Wherever the records include pictures, skip them and transcribe all the rest word for word.
>>>
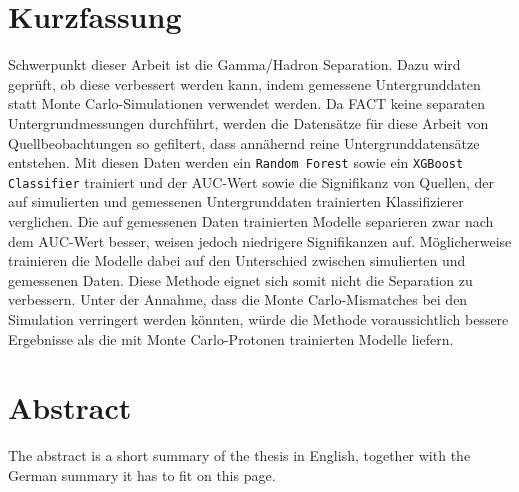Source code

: \thispagestyle{plain}

\section*{Kurzfassung}
Schwerpunkt dieser Arbeit ist die Gamma/Hadron Separation. 
Dazu wird geprüft, ob diese verbessert werden kann, indem gemessene Untergrunddaten statt Monte Carlo-Simulationen verwendet werden.
Da FACT keine separaten Untergrundmessungen durchführt, werden die Datensätze für diese Arbeit von Quellbeobachtungen so gefiltert, dass annähernd reine Untergrunddatensätze entstehen.
Mit diesen Daten werden ein \texttt{Random Forest} sowie ein \texttt{XGBoost Classifier} trainiert und der AUC-Wert sowie die Signifikanz von Quellen, der auf simulierten und gemessenen Untergrunddaten trainierten Klassifizierer verglichen. 
Die auf gemessenen Daten trainierten Modelle separieren zwar nach dem AUC-Wert besser, weisen jedoch niedrigere Signifikanzen auf. 
Möglicherweise trainieren die Modelle dabei auf den Unterschied zwischen simulierten und gemessenen Daten. 
Diese Methode eignet sich somit nicht die Separation zu verbessern. 
Unter der Annahme, dass die Monte Carlo-Mismatches bei den Simulation verringert werden könnten, würde die Methode voraussichtlich bessere Ergebnisse als die mit Monte Carlo-Protonen trainierten Modelle liefern.

\section*{Abstract}
\begin{english}
The abstract is a short summary of the thesis in English, together with the German summary it has to fit on this page.
\end{english}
<<<
• [Response]:
Source code

: \thispagestyle{plain}

\section*{Kurzfassung}
Schwerpunkt dieser Arbeit ist die Gamma/Hadron Separation. 
Dazu wird geprüft, ob diese verbessert werden kann, indem gemessene Untergrunddaten statt Monte Carlo-Simulationen verwendet werden.
Da FACT keine separaten Untergrundmessungen durchführt, werden die Datensätze für diese Arbeit von Quellbeobachtungen so gefiltert, dass annähernd reine Untergrunddatensätze entstehen.
Mit diesen Daten werden ein \texttt{Random Forest} sowie ein \texttt{XGBoost Classifier} trainiert und der AUC-Wert sowie die Signifikanz von Quellen, der auf simulierten und gemessenen Untergrunddaten trainierten Klassifizierer verglichen. 
Die auf gemessenen Daten trainierten Modelle separieren zwar nach dem AUC-Wert besser, weisen jedoch niedrigere Signifikanzen auf. 
Möglicherweise trainieren die Modelle dabei auf den Unterschied zwischen simulierten und gemessenen Daten. 
Diese Methode eignet sich somit nicht die Separation zu verbessern. 
Unter der Annahme, dass die Monte Carlo-Mismatches bei den Simulation verringert werden könnten, würde die Methode voraussichtlich bessere Ergebnisse als die mit Monte Carlo-Protonen trainierten Modelle liefern.

\section*{Abstract}
\begin{english}
The abstract is a short summary of the thesis in English, together with the German summary it has to fit on this page.
\end{english}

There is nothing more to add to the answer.